El sol está en lo más alto, las nubes se han tomado el día libre y sobre el agua del mar aparecen multitud de espejos que sólo se quiebran al paso de algunas gaviotas sin rumbo determinado. Sobre la arena fina una infinidad de sombrillas aletean sus flecos bajo los soplidos inconmensurables de ese viento cálido, a veces sofocante, que acelera cuando llega el mediodía. Cerca de donde me encuentro, sobre la caseta de los socorristas, una gran bandera amarilla ondea con el deseo de abandonar el asta. A mi alrededor se mezclan varias lenguas, algunas indescifrables y otras más cercanas. Todo resulta soportable a la sombra del parasol, hasta que decido pasear a lo largo del arenal, cerca de donde rompen las livianas olas. Tengo ante mí dos kilómetros y medio hasta alcanzar al dique que separa la playa del puerto deportivo. Lo que prometía ser una caminata de lo más tranquila y tediosa se convierte entonces en lo más ameno del día, al menos en aquella playa.

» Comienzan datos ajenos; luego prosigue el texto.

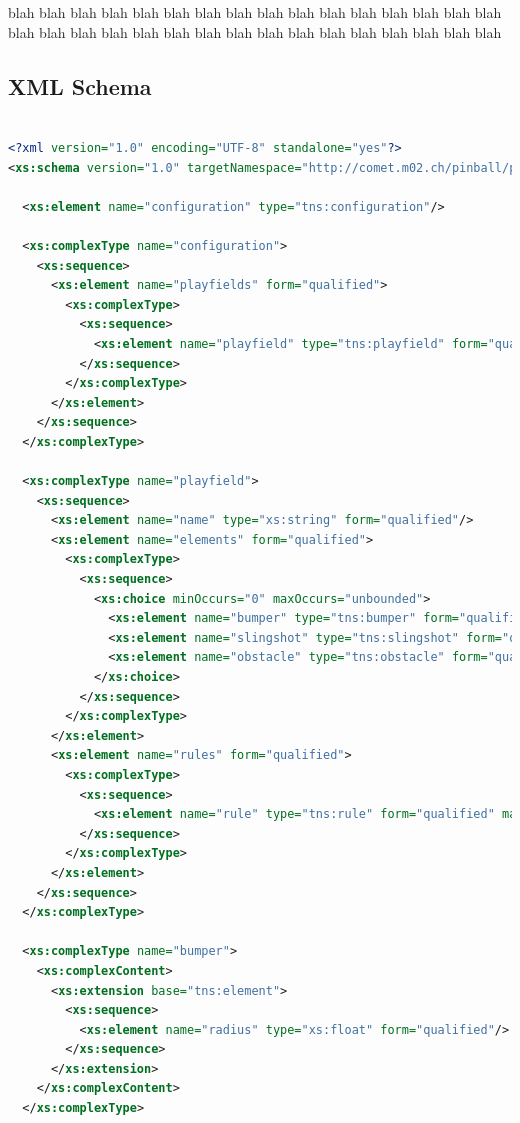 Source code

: \documentclass[fontsize=12pt,
               paper=a4,
               twoside=false,
               parskip=half,
               ]{scrartcl}
\begin{document}
blah blah blah blah blah blah blah blah blah blah blah blah blah blah blah blah 
blah blah blah blah blah blah blah blah blah blah blah blah blah blah blah blah

\subsection{XML Schema}


\begin{lstlisting}[language=xml,label=lst:default_playfield,caption={schema for playfields.xml}]

<?xml version="1.0" encoding="UTF-8" standalone="yes"?>
<xs:schema version="1.0" targetNamespace="http://comet.m02.ch/pinball/playfield" xmlns:tns="http://comet.m02.ch/pinball/playfield" xmlns:xs="http://www.w3.org/2001/XMLSchema">

  <xs:element name="configuration" type="tns:configuration"/>

  <xs:complexType name="configuration">
    <xs:sequence>
      <xs:element name="playfields" form="qualified">
        <xs:complexType>
          <xs:sequence>
            <xs:element name="playfield" type="tns:playfield" form="qualified" maxOccurs="unbounded"/>
          </xs:sequence>
        </xs:complexType>
      </xs:element>
    </xs:sequence>
  </xs:complexType>

  <xs:complexType name="playfield">
    <xs:sequence>
      <xs:element name="name" type="xs:string" form="qualified"/>
      <xs:element name="elements" form="qualified">
        <xs:complexType>
          <xs:sequence>
            <xs:choice minOccurs="0" maxOccurs="unbounded">
              <xs:element name="bumper" type="tns:bumper" form="qualified"/>
              <xs:element name="slingshot" type="tns:slingshot" form="qualified"/>
              <xs:element name="obstacle" type="tns:obstacle" form="qualified"/>
            </xs:choice>
          </xs:sequence>
        </xs:complexType>
      </xs:element>
      <xs:element name="rules" form="qualified">
        <xs:complexType>
          <xs:sequence>
            <xs:element name="rule" type="tns:rule" form="qualified" maxOccurs="unbounded"/>
          </xs:sequence>
        </xs:complexType>
      </xs:element>
    </xs:sequence>
  </xs:complexType>

  <xs:complexType name="bumper">
    <xs:complexContent>
      <xs:extension base="tns:element">
        <xs:sequence>
          <xs:element name="radius" type="xs:float" form="qualified"/>
        </xs:sequence>
      </xs:extension>
    </xs:complexContent>
  </xs:complexType>


\end{lstlisting}
\end{document}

El sonido proviene de la parte izquierda y va acrecentándose hasta que tras la colina asoma la aeronave que vuela paralela a la tierra, a unos cien metros de donde están las primeras líneas de hamacas. Es un avión cisterna de un llamativo color amarillo. Seguidamente pierde altura y se posa, conservando la velocidad, sobre el agua. A continuación, se eleva y llega al final del espigón, donde da media vuelta y vuelve hacia la colina, soltando toda la carga de agua que lleva en la panza. Da la casualidad—aunque lo dudo—que la tromba cae sobre una moto acuática. Esta permanece como anclada, pero el conductor da más volteretas que un acróbata circense. Para entonces todos los paseantes que recorren la playa, una y otra vez, han formado grupos y especulaban sobre aquello.

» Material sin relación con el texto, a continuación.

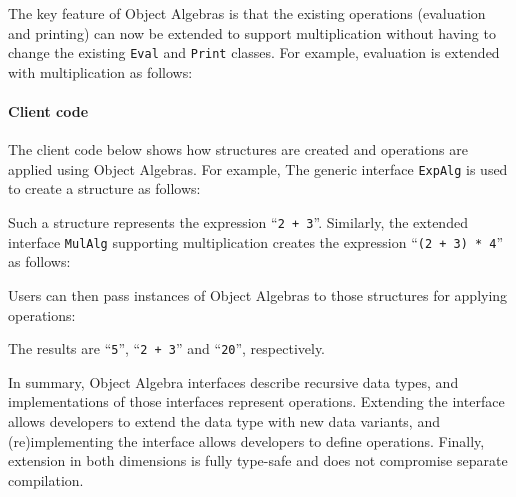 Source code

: 
\noindent The key feature of Object Algebras is that the existing operations
(evaluation and printing) can now be extended to support
multiplication without having to change the existing \lstinline{Eval}
and \lstinline{Print} classes. For example, evaluation is extended
with multiplication as follows:


\paragraph{Client code}
The client code below shows how structures are created and operations are applied using
Object Algebras. For example, The generic interface \lstinline{ExpAlg} is used to create a structure as follows:


\noindent Such a structure represents the expression ``\lstinline{2 + 3}''. Similarly, the extended interface \lstinline{MulAlg} supporting multiplication
creates the expression ``\lstinline{(2 + 3)}\lstinline{ * 4}'' as follows:


\noindent Users can then pass instances of Object Algebras to those structures for applying operations: 


\noindent The results are ``\lstinline{5}'', ``\lstinline{2 + 3}'' and ``\lstinline{20}'', respectively.

In summary, Object Algebra interfaces describe recursive data types,
and implementations of those interfaces represent
operations. Extending the interface allows developers to extend the
data type with new data variants, and (re)implementing the interface
allows developers to define operations.  Finally, extension in both
dimensions is fully type-safe and does not compromise separate
compilation.

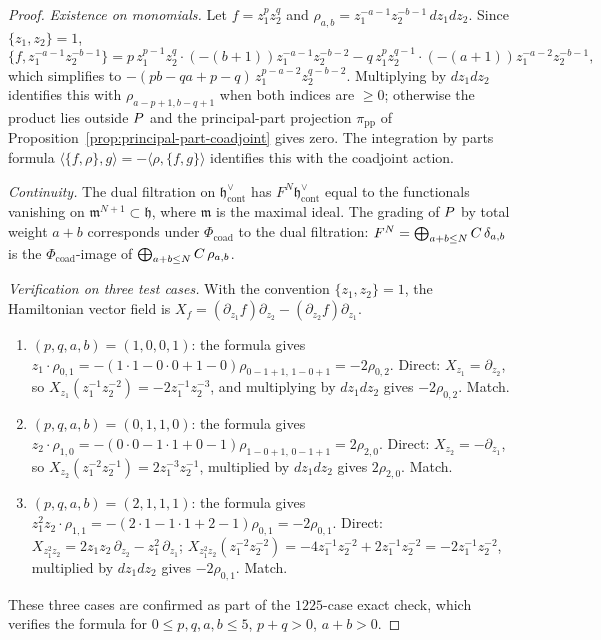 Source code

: \documentclass[11pt]{memoir}
\begin{document}
\begin{proof}
  \emph{Existence on monomials.} Let $f=z_1^pz_2^q$ and
  $\rho_{a,b}=z_1^{-a-1}z_2^{-b-1}\,dz_1dz_2$. Since $\{z_1,z_2\}=1$,
  $$\{f,z_1^{-a-1}z_2^{-b-1}\}
    =p\,z_1^{p-1}z_2^q\cdot(-(b+1))z_1^{-a-1}z_2^{-b-2}
    -q\,z_1^pz_2^{q-1}\cdot(-(a+1))z_1^{-a-2}z_2^{-b-1},$$
  which simplifies to $-(pb-qa+p-q)\,z_1^{p-a-2}z_2^{q-b-2}$. Multiplying
  by $dz_1dz_2$ identifies this with $\rho_{a-p+1,b-q+1}$ when both
  indices are $\ge0$; otherwise the product lies outside $\mc P$ and the
  principal-part projection $\pi_{\mathrm{pp}}$ of
  Proposition~\ref{prop:principal-part-coadjoint} gives zero. The
  integration by parts formula
  $\langle\{f,\rho\},g\rangle=-\langle\rho,\{f,g\}\rangle$ identifies
  this with the coadjoint action.

  \emph{Continuity.} The dual filtration on
  $\mathfrak h^\vee_{\mathrm{cont}}$ has
  $F^N\mathfrak h^\vee_{\mathrm{cont}}$ equal to the functionals
  vanishing on $\mathfrak m^{N+1}\subset\mathfrak h$, where
  $\mathfrak m$ is the maximal ideal. The grading of $\mc P$ by total
  weight $a+b$ corresponds under $\Phi_{\mathrm{coad}}$ to the dual
  filtration: $F^N=\bigoplus_{a+b\le N}\C\,\delta_{a,b}$ is the
  $\Phi_{\mathrm{coad}}$-image of
  $\bigoplus_{a+b\le N}\C\,\rho_{a,b}$.

  \emph{Verification on three test cases.} With the convention
  $\{z_1,z_2\}=1$, the Hamiltonian vector field is
  $X_f=(\partial_{z_1}f)\partial_{z_2}-(\partial_{z_2}f)\partial_{z_1}$.
  \begin{enumerate}
    \item $(p,q,a,b)=(1,0,0,1)$: the formula gives
      $z_1\cdot\rho_{0,1}=-(1\cdot1-0\cdot0+1-0)\rho_{0-1+1,\,1-0+1}=-2\rho_{0,2}$.
      Direct: $X_{z_1}=\partial_{z_2}$, so
      $X_{z_1}(z_1^{-1}z_2^{-2})=-2z_1^{-1}z_2^{-3}$, and multiplying by
      $dz_1dz_2$ gives $-2\rho_{0,2}$. Match.
    \item $(p,q,a,b)=(0,1,1,0)$: the formula gives
      $z_2\cdot\rho_{1,0}=-(0\cdot0-1\cdot1+0-1)\rho_{1-0+1,\,0-1+1}=2\rho_{2,0}$.
      Direct: $X_{z_2}=-\partial_{z_1}$, so
      $X_{z_2}(z_1^{-2}z_2^{-1})=2z_1^{-3}z_2^{-1}$, multiplied by
      $dz_1dz_2$ gives $2\rho_{2,0}$. Match.
    \item $(p,q,a,b)=(2,1,1,1)$: the formula gives
      $z_1^2z_2\cdot\rho_{1,1}=-(2\cdot1-1\cdot1+2-1)\rho_{0,1}=-2\rho_{0,1}$.
      Direct:
      $X_{z_1^2z_2}=2z_1z_2\,\partial_{z_2}-z_1^2\,\partial_{z_1}$;
      $X_{z_1^2z_2}(z_1^{-2}z_2^{-2})
       =-4z_1^{-1}z_2^{-2}+2z_1^{-1}z_2^{-2}
       =-2z_1^{-1}z_2^{-2}$, multiplied by $dz_1dz_2$ gives
      $-2\rho_{0,1}$. Match.
  \end{enumerate}
  These three cases are confirmed as part of the \(1225\)-case exact
  check, which verifies the formula for \(0\le p,q,a,b\le5\),
  \(p+q>0\), \(a+b>0\).


\end{proof}
\end{document}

Lo ocurrido es sólo el principio… Vuelve a oírse el mismo sonido y todos volvemos la mirada a nuestra izquierda. Hay una diferencia con el paso anterior, y es que viene derecho hacia los que estamos allí. De uno de los corros alguien grita: «¡Es un pánzer soviético!», a lo que otro añade: «Los pánzer eran tanques alemanes de la guerra mundial». «¡Qué vienen los rusos!» o «¡Entonces será un hijo de putin!», dicen otros mientras le muestran el dedo corazón inhiesto y los niños le lanzan piedras y conchas que caen a pocos metros de allí. No llega a tierra porque hace un giro brusco y vuelve a la senda de la vez anterior. Eso sí, todas las motos que se han reunido cerca del puerto deportivo salen despavoridas, cada una con un rumbo diferente. Vuela sobre el puerto y desaparece hacia otro lugar.

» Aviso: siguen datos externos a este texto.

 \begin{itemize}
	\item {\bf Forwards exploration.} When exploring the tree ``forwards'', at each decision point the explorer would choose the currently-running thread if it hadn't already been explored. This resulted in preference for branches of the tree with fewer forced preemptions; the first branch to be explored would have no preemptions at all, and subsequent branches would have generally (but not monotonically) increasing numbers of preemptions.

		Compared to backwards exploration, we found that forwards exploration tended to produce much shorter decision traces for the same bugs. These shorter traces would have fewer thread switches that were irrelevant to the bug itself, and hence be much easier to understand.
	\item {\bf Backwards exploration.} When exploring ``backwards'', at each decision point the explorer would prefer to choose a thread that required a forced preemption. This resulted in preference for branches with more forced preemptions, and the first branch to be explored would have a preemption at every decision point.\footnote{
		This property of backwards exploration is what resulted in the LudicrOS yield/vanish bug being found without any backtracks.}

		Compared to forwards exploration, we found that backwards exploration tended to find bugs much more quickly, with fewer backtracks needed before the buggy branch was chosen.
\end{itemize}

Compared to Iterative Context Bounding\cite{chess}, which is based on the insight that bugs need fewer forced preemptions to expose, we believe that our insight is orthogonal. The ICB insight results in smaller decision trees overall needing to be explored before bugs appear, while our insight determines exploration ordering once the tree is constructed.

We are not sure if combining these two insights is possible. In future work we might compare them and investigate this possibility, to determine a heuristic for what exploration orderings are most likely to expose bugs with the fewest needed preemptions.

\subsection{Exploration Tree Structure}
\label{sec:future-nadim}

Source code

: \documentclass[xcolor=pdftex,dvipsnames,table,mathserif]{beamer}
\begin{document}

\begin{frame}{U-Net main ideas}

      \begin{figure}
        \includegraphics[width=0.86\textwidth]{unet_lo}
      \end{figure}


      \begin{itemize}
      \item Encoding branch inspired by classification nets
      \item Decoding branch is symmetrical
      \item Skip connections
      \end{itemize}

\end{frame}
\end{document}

Transcurre la mañana sin más acontecimientos cuando, acompañando con la vista el lugar de donde procede el familiar sonido, lo descubro, aún pequeñajo, en la distancia. Es él, sin duda, y vuelve por si alguien no se había percatado de que anda por allí. Esta vez parece que se acerca con más recato; no hace aspavientos con las alas y la distancia es considerable. No obstante, sólo es una impresión, pues hace una extraña maniobra y choca contra el dron que los socorristas han estrenado este verano. Se oye un crack y la víctima cae cerca de un grupo de bañistas que se acercan y comienzan a tocarlo con la punta de los dedos de los pies como hacemos con una medusa en la arena. Tampoco esta vez recoge agua y se aleja hasta ser devorado por el horizonte.
Anda, que no tendrá mar para hacer prácticas que tiene que andar por ahí tocando los perendengues al personal.